Rescuers are trying to send cooked food and set up a phone connection to 41 workers trapped for eight days in a collapsed tunnel in the Indian Himalayas as they explore fresh rescue plans after previous attempts stalled, officials said on Monday.

The men have been stuck in the highway tunnel in Uttarakhand state since it caved in early on November 12 and are safe, authorities said. They have access to light and supplies of oxygen, dry food, water and medicines are being sent via a pipe.

Authorities expect that a second, 6-inch pipeline being drilled into the debris for delivery of cooked food will soon be ready, with 42 metres out of an estimated 60 metres already completed, said Bhaskar Khulbe, officer on special duty for the tunnel project.

"Our priority is to save 41 lives who are trapped inside the tunnel. Through this (pipeline) we will be able to send necessary things to them," federal Road Transport Minister Nitin Gadkari told reporters on Sunday.

Officials are also considering setting up an optical fibre connection through this pipeline, Gadkari added, which can be used to insert a camera or phone connection into the tunnel to help workers speak to their families.
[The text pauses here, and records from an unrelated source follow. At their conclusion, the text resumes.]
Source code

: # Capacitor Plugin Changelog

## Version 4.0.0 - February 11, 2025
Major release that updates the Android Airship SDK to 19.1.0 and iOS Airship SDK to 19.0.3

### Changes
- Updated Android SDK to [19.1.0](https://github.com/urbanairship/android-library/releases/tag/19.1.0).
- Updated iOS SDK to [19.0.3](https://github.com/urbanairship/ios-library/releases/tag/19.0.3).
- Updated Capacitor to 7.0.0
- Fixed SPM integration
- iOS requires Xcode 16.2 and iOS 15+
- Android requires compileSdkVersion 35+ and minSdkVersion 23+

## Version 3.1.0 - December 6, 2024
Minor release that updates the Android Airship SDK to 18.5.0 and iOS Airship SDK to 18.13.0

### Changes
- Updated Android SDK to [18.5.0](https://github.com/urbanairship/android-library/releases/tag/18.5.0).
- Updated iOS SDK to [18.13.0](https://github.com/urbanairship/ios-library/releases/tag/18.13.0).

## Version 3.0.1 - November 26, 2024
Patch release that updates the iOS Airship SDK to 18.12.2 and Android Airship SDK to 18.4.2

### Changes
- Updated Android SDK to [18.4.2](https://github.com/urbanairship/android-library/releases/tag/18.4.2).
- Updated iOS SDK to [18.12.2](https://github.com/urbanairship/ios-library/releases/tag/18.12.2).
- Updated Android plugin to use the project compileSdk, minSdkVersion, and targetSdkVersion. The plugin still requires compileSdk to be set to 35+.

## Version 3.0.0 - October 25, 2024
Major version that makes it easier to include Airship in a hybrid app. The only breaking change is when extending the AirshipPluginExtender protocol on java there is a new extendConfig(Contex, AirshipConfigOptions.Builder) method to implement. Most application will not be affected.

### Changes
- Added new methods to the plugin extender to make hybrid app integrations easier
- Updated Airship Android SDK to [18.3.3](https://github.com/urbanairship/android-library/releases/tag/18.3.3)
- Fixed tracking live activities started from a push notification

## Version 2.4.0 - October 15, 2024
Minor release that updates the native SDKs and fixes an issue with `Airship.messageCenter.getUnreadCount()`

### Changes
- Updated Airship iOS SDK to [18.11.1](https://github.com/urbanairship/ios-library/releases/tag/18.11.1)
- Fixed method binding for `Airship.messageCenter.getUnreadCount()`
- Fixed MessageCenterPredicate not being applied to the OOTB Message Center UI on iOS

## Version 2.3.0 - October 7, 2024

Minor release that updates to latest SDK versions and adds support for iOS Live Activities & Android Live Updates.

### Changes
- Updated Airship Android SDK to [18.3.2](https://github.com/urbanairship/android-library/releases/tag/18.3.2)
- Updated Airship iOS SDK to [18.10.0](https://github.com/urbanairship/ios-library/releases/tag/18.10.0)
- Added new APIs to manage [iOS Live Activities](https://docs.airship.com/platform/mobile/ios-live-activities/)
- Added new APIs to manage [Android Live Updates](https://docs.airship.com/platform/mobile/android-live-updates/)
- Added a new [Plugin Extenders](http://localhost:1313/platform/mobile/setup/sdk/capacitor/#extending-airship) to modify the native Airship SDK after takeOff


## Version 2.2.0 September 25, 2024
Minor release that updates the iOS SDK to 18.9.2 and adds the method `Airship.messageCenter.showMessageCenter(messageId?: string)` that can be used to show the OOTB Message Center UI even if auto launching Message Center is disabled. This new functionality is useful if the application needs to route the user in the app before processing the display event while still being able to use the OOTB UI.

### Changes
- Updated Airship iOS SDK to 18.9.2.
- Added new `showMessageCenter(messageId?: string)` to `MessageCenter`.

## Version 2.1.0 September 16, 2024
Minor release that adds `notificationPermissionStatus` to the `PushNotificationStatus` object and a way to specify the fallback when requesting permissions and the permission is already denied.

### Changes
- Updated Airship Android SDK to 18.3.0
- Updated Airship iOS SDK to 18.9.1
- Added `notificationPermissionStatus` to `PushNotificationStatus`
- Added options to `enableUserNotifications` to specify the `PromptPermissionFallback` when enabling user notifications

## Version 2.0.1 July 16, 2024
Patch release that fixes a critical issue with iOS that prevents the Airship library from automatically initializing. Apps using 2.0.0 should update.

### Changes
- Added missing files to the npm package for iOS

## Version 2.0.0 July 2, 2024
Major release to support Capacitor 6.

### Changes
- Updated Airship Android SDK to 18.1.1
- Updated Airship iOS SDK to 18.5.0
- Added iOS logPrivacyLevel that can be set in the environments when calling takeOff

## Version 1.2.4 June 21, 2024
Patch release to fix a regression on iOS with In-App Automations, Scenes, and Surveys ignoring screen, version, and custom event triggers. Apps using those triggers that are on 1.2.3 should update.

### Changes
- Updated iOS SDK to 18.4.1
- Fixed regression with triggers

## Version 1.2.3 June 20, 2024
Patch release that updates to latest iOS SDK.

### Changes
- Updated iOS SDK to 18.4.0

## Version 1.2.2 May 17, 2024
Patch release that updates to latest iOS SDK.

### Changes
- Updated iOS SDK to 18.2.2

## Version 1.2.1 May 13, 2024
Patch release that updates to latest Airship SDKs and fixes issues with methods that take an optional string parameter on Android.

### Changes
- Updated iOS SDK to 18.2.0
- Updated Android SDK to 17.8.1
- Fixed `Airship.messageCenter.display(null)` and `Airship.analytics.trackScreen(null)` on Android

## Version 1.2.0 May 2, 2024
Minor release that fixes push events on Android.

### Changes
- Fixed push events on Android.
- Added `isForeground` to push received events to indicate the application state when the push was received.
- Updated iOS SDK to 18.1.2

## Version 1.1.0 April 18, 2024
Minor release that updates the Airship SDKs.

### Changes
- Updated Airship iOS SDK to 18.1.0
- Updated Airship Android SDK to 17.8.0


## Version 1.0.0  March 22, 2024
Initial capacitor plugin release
The men currently receive nuts, puffed rice, chickpeas and other dry food items via a pipe and the district chief medical officer R.C.S. Panwar said three of them have complained of dysentery.

Rescuers are exploring five new plans to pull out the workers after a machine drilling horizontally into the debris, to create space for the men to come out, developed a snag and a sudden "cracking sound" during efforts to restart it caused panic.

The new plans include drilling vertically from the top of the mountain, which rescuers hope can start by Tuesday as they await arrival of machinery, said Jasvant Kapoor, a general manager at state-run company SJVN, which is involved in the rescue efforts.

Authorities have not said what caused the 4.5-km tunnel to cave in, but the region is prone to landslides, earthquakes and floods.

Fifty to 60 workers were on the overnight shift at the time of the collapse, and those near the exit got out of the tunnel on the national highway that is part of the Char Dham Hindu pilgrimage route.